Unveiling the Story Behind Ray-Ban Meta

An intimate conversation with Meta's smart glasses visionary

and

Dec 09, 2024

On November 26th, we hosted our first meet-up, “Future of AI Robotics and Wearable Devices” in the heart of Menlo Park. During the event, Thomas Luo, Founder and CEO of GenAI Assembling, engaged in an insightful conversation with Kenan Jia, Device PM lead for Meta’s AI/AR smart glasses team.

Kenan, the visionary behind the widely acclaimed Ray-Ban Meta smart glasses, is currently at the helm of Meta’s efforts to develop its next-generation smart glasses.

In a session titled “Creating a New AI Hardware: The Art of Trade-offs,” the discussion explored the untold story of how Ray-Ban Meta was brought to life, the complex trade-offs involved in designing AI hardware, and forward-looking perspectives on the future of this transformative technology.

Below is the full transcript of their conversation:

Ray-Ban Meta: From Smart Glasses to Everyday Companion

Thomas Luo: I want to raise my first question from the user's perspective - how often do you wear these Meta glasses, and what are your most frequent use cases?

Kenan Jia: Hi everyone, I'm Kenan, the device PM on the Meta glasses team. I'm personally working on the next generation of our smart glasses, but happy to share more about Ray-Ban Meta today.

The top use cases for me are hands-free capture for photos and videos, especially when I'm traveling and events. I always bring my Ray-Ban Meta nowadays. For example, I went to Disneyland in LA and rode the Incredicoaster. You can't take your phone on rides as it's dangerous, but I had my Ray-Ban Meta sunglasses on and captured the entire ride - it was amazing.
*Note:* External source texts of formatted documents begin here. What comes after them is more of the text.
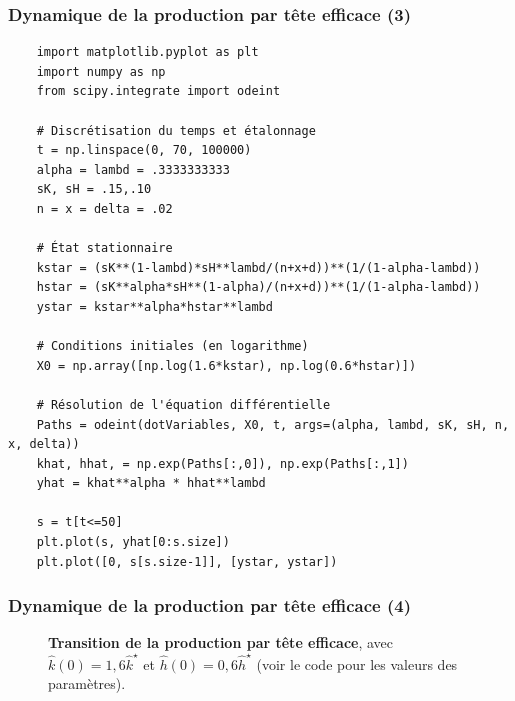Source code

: \documentclass[10pt,notheorems]{beamer}
\theoremstyle{plain}
\theoremstyle{definition} %
\begin{document}
\begin{frame}[fragile]
  \frametitle{Dynamique de la production par tête efficace (3)}


  \begin{verbatim}
    import matplotlib.pyplot as plt
    import numpy as np
    from scipy.integrate import odeint

    # Discrétisation du temps et étalonnage
    t = np.linspace(0, 70, 100000)
    alpha = lambd = .3333333333
    sK, sH = .15,.10
    n = x = delta = .02

    # État stationnaire
    kstar = (sK**(1-lambd)*sH**lambd/(n+x+d))**(1/(1-alpha-lambd))
    hstar = (sK**alpha*sH**(1-alpha)/(n+x+d))**(1/(1-alpha-lambd))
    ystar = kstar**alpha*hstar**lambd

    # Conditions initiales (en logarithme)
    X0 = np.array([np.log(1.6*kstar), np.log(0.6*hstar)])

    # Résolution de l'équation différentielle
    Paths = odeint(dotVariables, X0, t, args=(alpha, lambd, sK, sH, n, x, delta))
    khat, hhat, = np.exp(Paths[:,0]), np.exp(Paths[:,1])
    yhat = khat**alpha * hhat**lambd

    s = t[t<=50]
    plt.plot(s, yhat[0:s.size])
    plt.plot([0, s[s.size-1]], [ystar, ystar])
  \end{verbatim}

\end{frame}


\begin{frame}[fragile]
  \frametitle{Dynamique de la production par tête efficace (4)}

  \bigskip

  \begin{figure}
    
    \caption{\textbf{Transition de  la production par tête efficace}, avec $\hat k(0)=1,6 \hat k^{\star}$ et $\hat h(0)=0,6 \hat h^{\star}$ (voir le code pour les valeurs des paramètres).}
  \end{figure}

\end{frame}
\end{document}

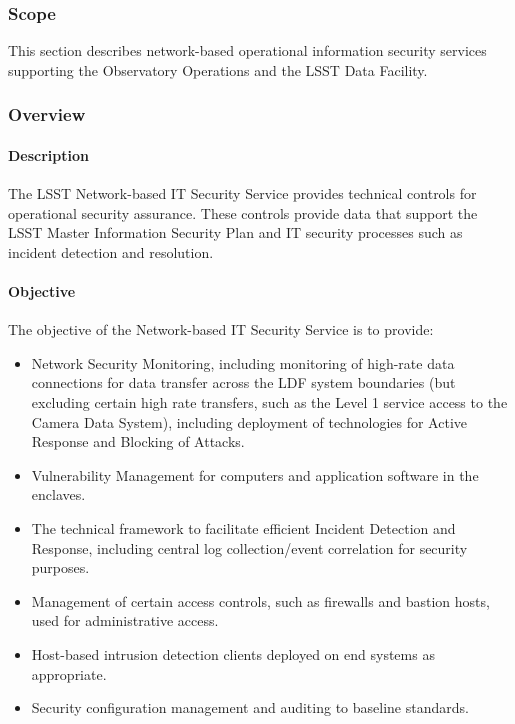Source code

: \subsubsection{Scope}

This section describes network-based operational information security services
supporting the Observatory Operations and the LSST Data Facility.

\subsubsection{Overview}

\paragraph{Description}

The LSST Network-based IT Security Service provides technical controls for
operational security assurance. These controls provide data that support the
LSST Master Information Security Plan and IT security processes such as incident
detection and resolution.

\paragraph{Objective}

The objective of the Network-based IT Security Service is to provide:

\begin{itemize}
\item Network Security Monitoring, including monitoring of high-rate data
connections for data transfer across the LDF system boundaries (but excluding
certain high rate transfers, such as the Level 1 service access to the Camera
Data System), including deployment of technologies for Active Response and
Blocking of Attacks.
\item Vulnerability Management for computers and application software in the
enclaves.
\item The technical framework to facilitate efficient Incident Detection and
Response, including central log collection/event correlation for security purposes.
\item Management of certain access controls, such as firewalls and bastion hosts,
used for administrative access.
\item Host-based intrusion detection clients deployed on end systems as
appropriate.
\item Security configuration management and auditing to baseline standards.
\end{itemize}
I went to two concerts this year and didn't need to hold up my phone to record. I could actually enjoy the concert while recording. I use them often for events, weekends, and traveling with friends. In Hawaii, when riding ATVs, this allowed me to enjoy music and capture moments while staying present, which is one of the top goals for our Ray-Ban Meta products.

And I'm starting to use the AI features more frequently now, especially when traveling. In museums, instead of reading entire catalogs, I can ask Meta AI specific questions. When I was recently in Europe, it could quickly translate menus and posters. It was super convenient and easy to use.

Thomas Luo: Let me share an example of how I used the AI features of the Meta Ray-Ban. Last month, I was at the Museum of Flight in Seattle. When I was standing in front of a MiG-3, I just said "Hey Meta," and it took a photo. Then I asked it to tell me the background story of this aircraft. Within seconds, the voice came from the frame and told me that it was a MiG-3, made in 1940 and was rapidly adopted by the Soviet Union in the war with Germany. It explained the development history of this aircraft. I'm particularly interested in how AI combines with the wear experience. Could you explain more details about how this technology works on my glasses? We understand that some AI features may run in the cloud or use edge AI - could you explain more about these details?

Kenan Jia: Of course. The architecture is actually more interesting than many people think. There are three parts to how it works. First is the glasses itself. Then it’s the Meta View Companion App on your phone. Finally, it’s the server side.

When you say "Hey Meta," the wake word model runs on device on your glasses, and then AI starts listening and uses speech recognition to understand your query.

If you're just saying device control queries like "take a photo," it completes directly on the glasses. But for more complex questions, like multimodal queries where you take a photo and ask about an aircraft, it will call the Llama model on the server side. This process starts with Bluetooth connecting to the phone's companion app - the Meta View app - which then sends the query to the cloud server using either Wi-Fi or cellular connectivity.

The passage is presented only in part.